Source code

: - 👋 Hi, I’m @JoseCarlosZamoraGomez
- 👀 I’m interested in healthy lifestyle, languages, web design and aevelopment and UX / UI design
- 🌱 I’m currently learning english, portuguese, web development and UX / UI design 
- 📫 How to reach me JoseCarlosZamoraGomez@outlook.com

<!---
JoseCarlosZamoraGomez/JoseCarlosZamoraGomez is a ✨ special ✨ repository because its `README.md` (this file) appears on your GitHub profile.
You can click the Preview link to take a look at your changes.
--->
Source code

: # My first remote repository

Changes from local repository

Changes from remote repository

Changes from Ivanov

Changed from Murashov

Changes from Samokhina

What to produce :: Determine how many lines above contain "JoseCarlosZamoraGomez" and respond with that number only.

Exercise result :: 3